Your have the age-old problem of seeing 200m intervals as 'speed work'. This is incorrect-they are speed-endurance work. You will not run a faster 200m, and therefore a faster 800, with this approach.
You need to work the speed side from the ground up. First, get a competent sprint coach and develop general athleticism, acceleration, and max velocity (no more than 7/8 seconds of intense work with full recovery). This is your 'speed base'.
Then extend that out with longer reps with full recovery. Eg 200m pace reps are like 4x150m all-out with up to 10min rest. This morphs into Special Endurance 1, say 4x250m all-out with up to 12min rest, and SE2 like 2x50sec very hard with 20min rest.
At the same time as you build the 'speed base' you acquire a multi-level 'endurance base' starting from easy running, through shorter, faster 'effort runs', to your long intervals at 5/3k pace. Some believe that 10k pace ('cruise') high-end aerobic intervals are useful to do year long. Even Snell considered this the one change he would make now.

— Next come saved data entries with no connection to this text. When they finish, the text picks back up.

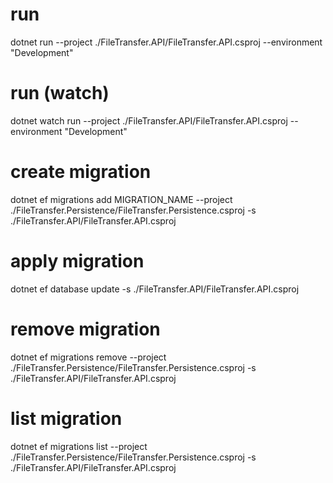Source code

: # run
dotnet run --project ./FileTransfer.API/FileTransfer.API.csproj --environment "Development"

# run (watch)
dotnet watch run --project ./FileTransfer.API/FileTransfer.API.csproj --environment "Development"

# create migration
dotnet ef migrations add MIGRATION_NAME --project ./FileTransfer.Persistence/FileTransfer.Persistence.csproj -s ./FileTransfer.API/FileTransfer.API.csproj

# apply migration
dotnet ef database update -s ./FileTransfer.API/FileTransfer.API.csproj

# remove migration
dotnet ef migrations remove --project ./FileTransfer.Persistence/FileTransfer.Persistence.csproj -s ./FileTransfer.API/FileTransfer.API.csproj

# list migration
dotnet ef migrations list --project ./FileTransfer.Persistence/FileTransfer.Persistence.csproj -s ./FileTransfer.API/FileTransfer.API.csproj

Having got an endurance base, and simultaneously, got as fast as you can (the 'pure speed' you refer to), and having extending that pace out as far as you can in single bursts with the full-rest reps, you can do whatever sort of partial-rest 8 and 15 pace reps you like to build up the ability to withstand acidosis. Of course racing itself is the most specific of all. Your BMC did a study that showed five 8 or five 1500 races were necessary before a peak performance.